Bien es cierto, desde luego, que tampoco forman parte de ella ni la literatura, ni la poesía, ni las lenguas clásicas, ni tantos otros tesoros del espíritu hoy despreciados en la era del fast food cultural. Ahora bien: ¿no es posible que la astronomía y la cosmología interesen cada vez menos al gran público porque somos cada vez más incapaces de integrarla en el mundo de las humanidades y de lo que siempre se ha llamado la “cultura general”? Porque, para que la astronomía consiga ser realmente interesante y culturalmente significativa, para que de verdad aporte algo a la formación espiritual del hombre, no puede reducirse –como sucede hoy– a un conjunto de informaciones científicas sin alma, sin vida y sin relación perceptible con la vida del ser humano. Los medievales nunca tuvieron este problema: para ellos, resultaba evidente el carácter espiritual y moral de su imagen del cosmos. Nosotros, por el contrario, hemos perdido esa sabiduría; y, por ese motivo, tampoco somos capaces de determinar qué debe saber un hombre de nuestra época sobre el universo, ni para qué. Y, sobre todo –y esto es lo más grave–, no sabríamos justificar por qué ese conocimiento podría ser decisivo en su evolución espiritual.
 
Porque veamos: ¿es realmente importante que un alumno de bachillerato aprenda a identificar las constelaciones, a situar la Estrella Polar o a orientarse por las estrellas? ¿Qué debe saber sobre el viento solar y el cinturón de Van Allen? ¿Qué sobre los periodos de rotación de los planetas del Sistema Solar en torno al sol? ¿Qué sobre las sucesivas generaciones de estrellas que han existido en la historia del universo? ¿Qué, incluso, sobre el sol de medianoche y las auroras boreales? ¿Qué sobre la radiación cósmica frente a la cual estamos defendidos por un escudo invisible más allá de la órbita de Plutón? ¿Qué sobre la polémica cosmológica del principio antrópico, que hoy enfrenta a cosmólogos “metafísicos” y “antimetafísicos”? ¿Qué, en fin, respecto a tantas otras cuestiones que, para la mente ávida de sabiduría, resultan del máximo interés?
 
Creo que sólo es posible ofrecer una respuesta acertada a estas cuestiones desde una perspectiva en la que se aúnen la astronomía y la filosofía. Y, si realmente encontráramos esta respuesta, entonces sería posible que, por ejemplo, las facultades de Filosofía introdujesen en su plan de estudios la asignatura de Cosmología, o que los temas astronómicos ocupasen un lugar más relevante dentro del bachillerato –cosas ambas que considero completamente deseables.

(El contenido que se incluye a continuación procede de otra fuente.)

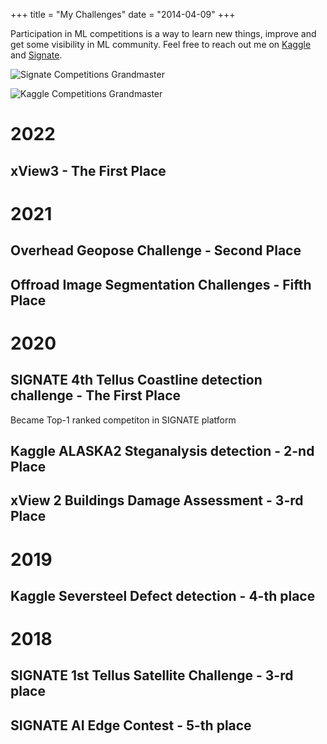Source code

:+++
title = "My Challenges"
date = "2014-04-09"
+++

Participation in ML competitions is a way to learn new things, improve and get some visibility in ML community.
Feel free to reach out me on [Kaggle](https://www.kaggle.com/bloodaxe) and [Signate](https://signate.jp/users/25647).

![Signate Competitions Grandmaster](/images/tier-01.png)

![Kaggle Competitions Grandmaster](/images/grandmaster@192.png)

# 2022

## xView3 - The First Place

# 2021

## Overhead Geopose Challenge - Second Place

## Offroad Image Segmentation Challenges - Fifth Place


# 2020

## SIGNATE 4th Tellus Coastline detection challenge - The First Place

Became Top-1 ranked competiton in SIGNATE platform


## Kaggle ALASKA2 Steganalysis detection - 2-nd Place


## xView 2 Buildings Damage Assessment - 3-rd Place


# 2019

## Kaggle Seversteel Defect detection - 4-th place

# 2018 

## SIGNATE 1st Tellus Satellite Challenge - 3-rd place

## SIGNATE AI Edge Contest - 5-th place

Y es más: es que, encontrada tal respuesta, la astronomía volvería a reintroducirse en la cultura popular de nuestra sociedad, de modo que, por ejemplo, fuera natural que los padres enseñasen a sus hijos los nombres de las constelaciones; y, además, supiesen explicarles por qué esas constelaciones transmiten un profundo mensaje espiritual.
 
Hoy en día el hombre occidental no sabe explicar tales cosas a sus hijos: no sabe explicarles qué mitos ni qué sabiduría se esconden en el mundo de las estrellas. Por eso la astronomía no consigue interesar realmente al gran público, que sólo le dedica algo de atención con ocasión de algún gran eclipse. Y por eso, en fin, nuestra cultura se encuentra en un estado comatoso: porque hemos olvidado –¡catástrofe suprema!–, tanto respecto al mundo estelar como en otros muchos campos, el significado más profundo de las cosas.